=== ACTION ITEM ===
Transcribe, exactly and in full, every record shown below, while omitting its images.

=== RAW DATA ===
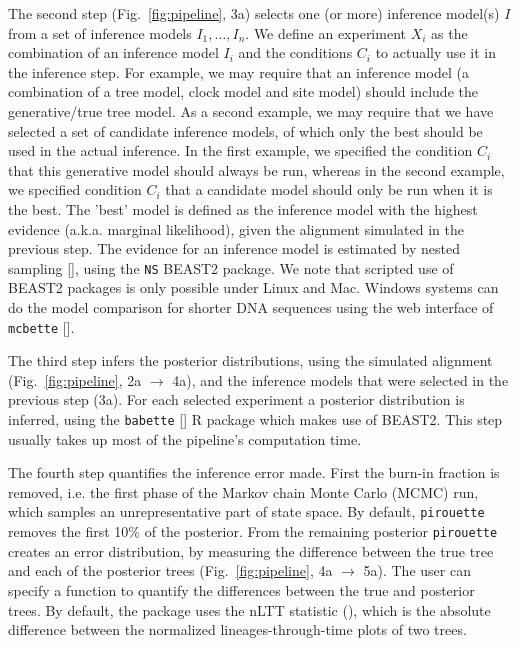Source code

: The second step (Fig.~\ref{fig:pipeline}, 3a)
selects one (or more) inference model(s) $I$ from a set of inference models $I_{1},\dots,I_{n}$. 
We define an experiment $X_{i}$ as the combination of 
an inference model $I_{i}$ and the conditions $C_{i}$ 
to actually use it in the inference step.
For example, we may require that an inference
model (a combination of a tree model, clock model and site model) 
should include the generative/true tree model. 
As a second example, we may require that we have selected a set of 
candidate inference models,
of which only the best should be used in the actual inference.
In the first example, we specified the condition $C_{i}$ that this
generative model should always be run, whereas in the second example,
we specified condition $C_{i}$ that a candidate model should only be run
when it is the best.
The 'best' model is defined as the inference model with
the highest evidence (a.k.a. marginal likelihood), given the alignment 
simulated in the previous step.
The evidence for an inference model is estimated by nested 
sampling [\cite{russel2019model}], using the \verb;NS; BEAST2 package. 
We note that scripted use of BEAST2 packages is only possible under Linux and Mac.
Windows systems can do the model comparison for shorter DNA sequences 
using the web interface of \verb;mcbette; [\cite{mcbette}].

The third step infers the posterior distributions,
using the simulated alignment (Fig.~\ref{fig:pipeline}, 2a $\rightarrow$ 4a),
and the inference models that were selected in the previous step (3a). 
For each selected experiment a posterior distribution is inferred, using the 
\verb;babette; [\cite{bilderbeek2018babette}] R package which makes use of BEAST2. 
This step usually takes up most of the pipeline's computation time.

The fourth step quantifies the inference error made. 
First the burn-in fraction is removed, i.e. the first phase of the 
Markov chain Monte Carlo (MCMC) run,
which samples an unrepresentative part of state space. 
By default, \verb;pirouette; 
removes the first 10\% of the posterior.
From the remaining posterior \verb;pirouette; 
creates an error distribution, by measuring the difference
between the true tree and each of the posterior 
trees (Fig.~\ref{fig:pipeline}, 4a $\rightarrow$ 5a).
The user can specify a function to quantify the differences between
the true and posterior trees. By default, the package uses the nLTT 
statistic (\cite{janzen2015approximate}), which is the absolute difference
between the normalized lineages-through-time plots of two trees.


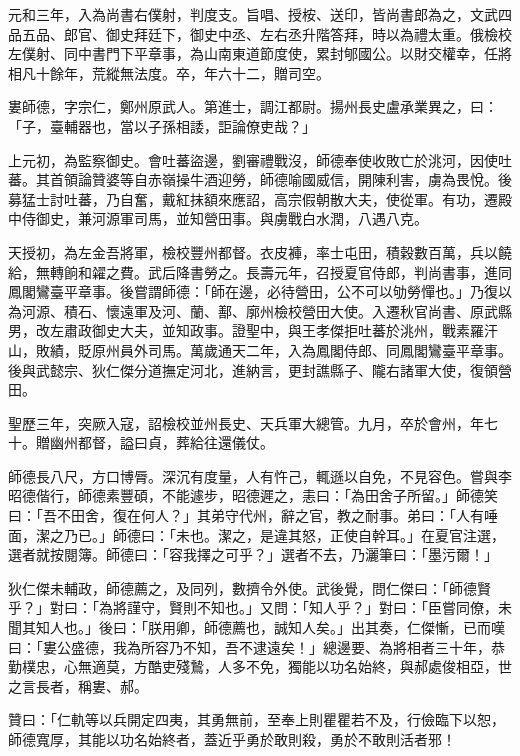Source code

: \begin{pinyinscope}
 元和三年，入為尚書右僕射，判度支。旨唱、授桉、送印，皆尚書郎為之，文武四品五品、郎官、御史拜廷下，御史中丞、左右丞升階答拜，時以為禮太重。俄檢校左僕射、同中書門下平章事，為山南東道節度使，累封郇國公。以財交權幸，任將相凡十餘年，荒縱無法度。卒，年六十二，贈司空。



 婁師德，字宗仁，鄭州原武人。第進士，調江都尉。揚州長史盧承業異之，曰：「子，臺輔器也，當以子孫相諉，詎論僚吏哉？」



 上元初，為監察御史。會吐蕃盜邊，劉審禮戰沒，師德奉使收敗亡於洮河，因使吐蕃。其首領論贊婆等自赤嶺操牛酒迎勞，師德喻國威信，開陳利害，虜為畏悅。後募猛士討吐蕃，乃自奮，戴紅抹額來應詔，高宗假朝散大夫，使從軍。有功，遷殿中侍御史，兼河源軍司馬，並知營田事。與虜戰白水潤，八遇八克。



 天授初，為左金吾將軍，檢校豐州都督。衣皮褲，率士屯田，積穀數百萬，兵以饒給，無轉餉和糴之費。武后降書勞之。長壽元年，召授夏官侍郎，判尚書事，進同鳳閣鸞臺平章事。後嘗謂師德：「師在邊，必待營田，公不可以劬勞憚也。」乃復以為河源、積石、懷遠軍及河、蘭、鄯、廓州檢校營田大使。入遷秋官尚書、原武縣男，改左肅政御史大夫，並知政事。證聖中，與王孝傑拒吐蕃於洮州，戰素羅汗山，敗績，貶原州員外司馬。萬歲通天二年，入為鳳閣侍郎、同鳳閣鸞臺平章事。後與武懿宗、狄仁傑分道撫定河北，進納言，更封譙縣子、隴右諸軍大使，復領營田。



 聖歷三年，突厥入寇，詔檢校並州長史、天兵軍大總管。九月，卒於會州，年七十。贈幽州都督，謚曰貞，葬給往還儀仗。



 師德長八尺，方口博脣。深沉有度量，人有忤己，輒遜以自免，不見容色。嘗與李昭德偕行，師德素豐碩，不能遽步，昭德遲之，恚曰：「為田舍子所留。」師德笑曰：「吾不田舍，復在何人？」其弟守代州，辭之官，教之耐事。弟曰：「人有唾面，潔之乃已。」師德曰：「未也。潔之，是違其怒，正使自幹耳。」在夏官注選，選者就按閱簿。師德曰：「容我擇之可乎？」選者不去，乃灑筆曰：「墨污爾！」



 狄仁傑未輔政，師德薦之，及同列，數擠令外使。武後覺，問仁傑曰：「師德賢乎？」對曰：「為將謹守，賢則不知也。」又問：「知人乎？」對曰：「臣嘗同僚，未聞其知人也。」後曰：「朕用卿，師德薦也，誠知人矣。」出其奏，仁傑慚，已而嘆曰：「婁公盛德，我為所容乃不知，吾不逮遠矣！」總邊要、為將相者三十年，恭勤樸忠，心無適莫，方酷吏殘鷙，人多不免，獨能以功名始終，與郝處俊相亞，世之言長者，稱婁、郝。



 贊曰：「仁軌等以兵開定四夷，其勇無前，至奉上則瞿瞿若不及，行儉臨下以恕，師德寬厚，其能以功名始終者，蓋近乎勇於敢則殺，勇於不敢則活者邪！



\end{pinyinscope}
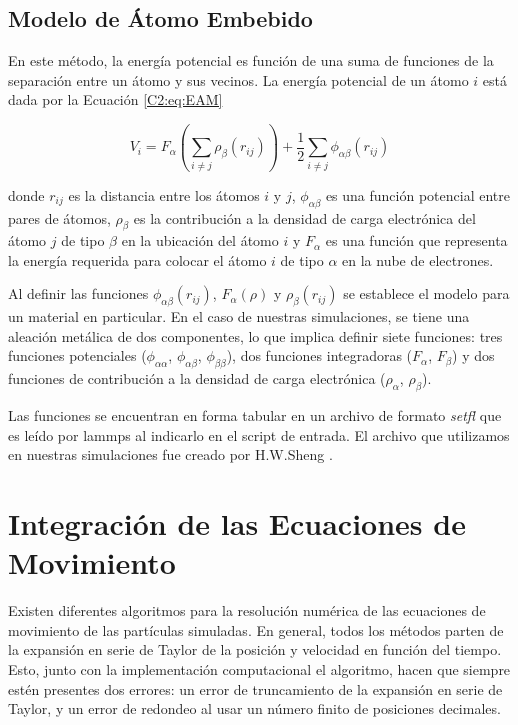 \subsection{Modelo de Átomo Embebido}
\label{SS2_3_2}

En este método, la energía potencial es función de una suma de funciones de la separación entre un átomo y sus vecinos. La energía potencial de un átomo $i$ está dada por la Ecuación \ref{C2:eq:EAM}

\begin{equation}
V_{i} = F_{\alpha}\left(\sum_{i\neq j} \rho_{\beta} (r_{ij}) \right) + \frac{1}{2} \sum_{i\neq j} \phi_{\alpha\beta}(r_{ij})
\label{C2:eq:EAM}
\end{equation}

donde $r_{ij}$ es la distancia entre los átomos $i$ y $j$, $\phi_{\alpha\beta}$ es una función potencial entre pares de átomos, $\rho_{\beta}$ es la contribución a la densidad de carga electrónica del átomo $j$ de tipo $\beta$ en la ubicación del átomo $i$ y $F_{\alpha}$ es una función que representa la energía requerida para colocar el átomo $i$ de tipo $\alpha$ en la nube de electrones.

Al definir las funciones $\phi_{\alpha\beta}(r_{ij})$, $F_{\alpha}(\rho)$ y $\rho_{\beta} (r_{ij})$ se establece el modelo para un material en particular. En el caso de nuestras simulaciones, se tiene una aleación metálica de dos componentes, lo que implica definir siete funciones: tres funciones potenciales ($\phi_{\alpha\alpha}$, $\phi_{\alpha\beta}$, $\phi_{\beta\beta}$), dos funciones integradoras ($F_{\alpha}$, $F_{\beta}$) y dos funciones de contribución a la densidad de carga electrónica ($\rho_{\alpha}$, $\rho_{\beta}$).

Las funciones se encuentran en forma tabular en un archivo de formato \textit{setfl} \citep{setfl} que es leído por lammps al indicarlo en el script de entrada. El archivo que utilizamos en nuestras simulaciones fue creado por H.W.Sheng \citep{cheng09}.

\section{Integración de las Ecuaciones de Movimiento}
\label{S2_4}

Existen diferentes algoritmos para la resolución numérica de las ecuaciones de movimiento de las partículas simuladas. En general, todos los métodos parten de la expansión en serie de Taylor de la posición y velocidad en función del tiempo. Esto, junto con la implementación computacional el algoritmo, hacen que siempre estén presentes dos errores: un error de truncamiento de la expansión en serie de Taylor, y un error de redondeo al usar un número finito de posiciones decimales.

=== SOLUTION BELOW ===
Source code

: The second step (Fig.~\ref{fig:pipeline}, 3a)
selects one (or more) inference model(s) $I$ from a set of inference models $I_{1},\dots,I_{n}$. 
We define an experiment $X_{i}$ as the combination of 
an inference model $I_{i}$ and the conditions $C_{i}$ 
to actually use it in the inference step.
For example, we may require that an inference
model (a combination of a tree model, clock model and site model) 
should include the generative/true tree model. 
As a second example, we may require that we have selected a set of 
candidate inference models,
of which only the best should be used in the actual inference.
In the first example, we specified the condition $C_{i}$ that this
generative model should always be run, whereas in the second example,
we specified condition $C_{i}$ that a candidate model should only be run
when it is the best.
The 'best' model is defined as the inference model with
the highest evidence (a.k.a. marginal likelihood), given the alignment 
simulated in the previous step.
The evidence for an inference model is estimated by nested 
sampling [\cite{russel2019model}], using the \verb;NS; BEAST2 package. 
We note that scripted use of BEAST2 packages is only possible under Linux and Mac.
Windows systems can do the model comparison for shorter DNA sequences 
using the web interface of \verb;mcbette; [\cite{mcbette}].

The third step infers the posterior distributions,
using the simulated alignment (Fig.~\ref{fig:pipeline}, 2a $\rightarrow$ 4a),
and the inference models that were selected in the previous step (3a). 
For each selected experiment a posterior distribution is inferred, using the 
\verb;babette; [\cite{bilderbeek2018babette}] R package which makes use of BEAST2. 
This step usually takes up most of the pipeline's computation time.

The fourth step quantifies the inference error made. 
First the burn-in fraction is removed, i.e. the first phase of the 
Markov chain Monte Carlo (MCMC) run,
which samples an unrepresentative part of state space. 
By default, \verb;pirouette; 
removes the first 10\% of the posterior.
From the remaining posterior \verb;pirouette; 
creates an error distribution, by measuring the difference
between the true tree and each of the posterior 
trees (Fig.~\ref{fig:pipeline}, 4a $\rightarrow$ 5a).
The user can specify a function to quantify the differences between
the true and posterior trees. By default, the package uses the nLTT 
statistic (\cite{janzen2015approximate}), which is the absolute difference
between the normalized lineages-through-time plots of two trees.


Source code

: \begin{pinyinscope}
 元和三年，入為尚書右僕射，判度支。旨唱、授桉、送印，皆尚書郎為之，文武四品五品、郎官、御史拜廷下，御史中丞、左右丞升階答拜，時以為禮太重。俄檢校左僕射、同中書門下平章事，為山南東道節度使，累封郇國公。以財交權幸，任將相凡十餘年，荒縱無法度。卒，年六十二，贈司空。



 婁師德，字宗仁，鄭州原武人。第進士，調江都尉。揚州長史盧承業異之，曰：「子，臺輔器也，當以子孫相諉，詎論僚吏哉？」



 上元初，為監察御史。會吐蕃盜邊，劉審禮戰沒，師德奉使收敗亡於洮河，因使吐蕃。其首領論贊婆等自赤嶺操牛酒迎勞，師德喻國威信，開陳利害，虜為畏悅。後募猛士討吐蕃，乃自奮，戴紅抹額來應詔，高宗假朝散大夫，使從軍。有功，遷殿中侍御史，兼河源軍司馬，並知營田事。與虜戰白水潤，八遇八克。



 天授初，為左金吾將軍，檢校豐州都督。衣皮褲，率士屯田，積穀數百萬，兵以饒給，無轉餉和糴之費。武后降書勞之。長壽元年，召授夏官侍郎，判尚書事，進同鳳閣鸞臺平章事。後嘗謂師德：「師在邊，必待營田，公不可以劬勞憚也。」乃復以為河源、積石、懷遠軍及河、蘭、鄯、廓州檢校營田大使。入遷秋官尚書、原武縣男，改左肅政御史大夫，並知政事。證聖中，與王孝傑拒吐蕃於洮州，戰素羅汗山，敗績，貶原州員外司馬。萬歲通天二年，入為鳳閣侍郎、同鳳閣鸞臺平章事。後與武懿宗、狄仁傑分道撫定河北，進納言，更封譙縣子、隴右諸軍大使，復領營田。



 聖歷三年，突厥入寇，詔檢校並州長史、天兵軍大總管。九月，卒於會州，年七十。贈幽州都督，謚曰貞，葬給往還儀仗。



 師德長八尺，方口博脣。深沉有度量，人有忤己，輒遜以自免，不見容色。嘗與李昭德偕行，師德素豐碩，不能遽步，昭德遲之，恚曰：「為田舍子所留。」師德笑曰：「吾不田舍，復在何人？」其弟守代州，辭之官，教之耐事。弟曰：「人有唾面，潔之乃已。」師德曰：「未也。潔之，是違其怒，正使自幹耳。」在夏官注選，選者就按閱簿。師德曰：「容我擇之可乎？」選者不去，乃灑筆曰：「墨污爾！」



 狄仁傑未輔政，師德薦之，及同列，數擠令外使。武後覺，問仁傑曰：「師德賢乎？」對曰：「為將謹守，賢則不知也。」又問：「知人乎？」對曰：「臣嘗同僚，未聞其知人也。」後曰：「朕用卿，師德薦也，誠知人矣。」出其奏，仁傑慚，已而嘆曰：「婁公盛德，我為所容乃不知，吾不逮遠矣！」總邊要、為將相者三十年，恭勤樸忠，心無適莫，方酷吏殘鷙，人多不免，獨能以功名始終，與郝處俊相亞，世之言長者，稱婁、郝。



 贊曰：「仁軌等以兵開定四夷，其勇無前，至奉上則瞿瞿若不及，行儉臨下以恕，師德寬厚，其能以功名始終者，蓋近乎勇於敢則殺，勇於不敢則活者邪！



\end{pinyinscope}
 \subsection{Modelo de Átomo Embebido}
\label{SS2_3_2}

En este método, la energía potencial es función de una suma de funciones de la separación entre un átomo y sus vecinos. La energía potencial de un átomo $i$ está dada por la Ecuación \ref{C2:eq:EAM}

\begin{equation}
V_{i} = F_{\alpha}\left(\sum_{i\neq j} \rho_{\beta} (r_{ij}) \right) + \frac{1}{2} \sum_{i\neq j} \phi_{\alpha\beta}(r_{ij})
\label{C2:eq:EAM}
\end{equation}

donde $r_{ij}$ es la distancia entre los átomos $i$ y $j$, $\phi_{\alpha\beta}$ es una función potencial entre pares de átomos, $\rho_{\beta}$ es la contribución a la densidad de carga electrónica del átomo $j$ de tipo $\beta$ en la ubicación del átomo $i$ y $F_{\alpha}$ es una función que representa la energía requerida para colocar el átomo $i$ de tipo $\alpha$ en la nube de electrones.

Al definir las funciones $\phi_{\alpha\beta}(r_{ij})$, $F_{\alpha}(\rho)$ y $\rho_{\beta} (r_{ij})$ se establece el modelo para un material en particular. En el caso de nuestras simulaciones, se tiene una aleación metálica de dos componentes, lo que implica definir siete funciones: tres funciones potenciales ($\phi_{\alpha\alpha}$, $\phi_{\alpha\beta}$, $\phi_{\beta\beta}$), dos funciones integradoras ($F_{\alpha}$, $F_{\beta}$) y dos funciones de contribución a la densidad de carga electrónica ($\rho_{\alpha}$, $\rho_{\beta}$).

Las funciones se encuentran en forma tabular en un archivo de formato \textit{setfl} \citep{setfl} que es leído por lammps al indicarlo en el script de entrada. El archivo que utilizamos en nuestras simulaciones fue creado por H.W.Sheng \citep{cheng09}.

\section{Integración de las Ecuaciones de Movimiento}
\label{S2_4}

Existen diferentes algoritmos para la resolución numérica de las ecuaciones de movimiento de las partículas simuladas. En general, todos los métodos parten de la expansión en serie de Taylor de la posición y velocidad en función del tiempo. Esto, junto con la implementación computacional el algoritmo, hacen que siempre estén presentes dos errores: un error de truncamiento de la expansión en serie de Taylor, y un error de redondeo al usar un número finito de posiciones decimales.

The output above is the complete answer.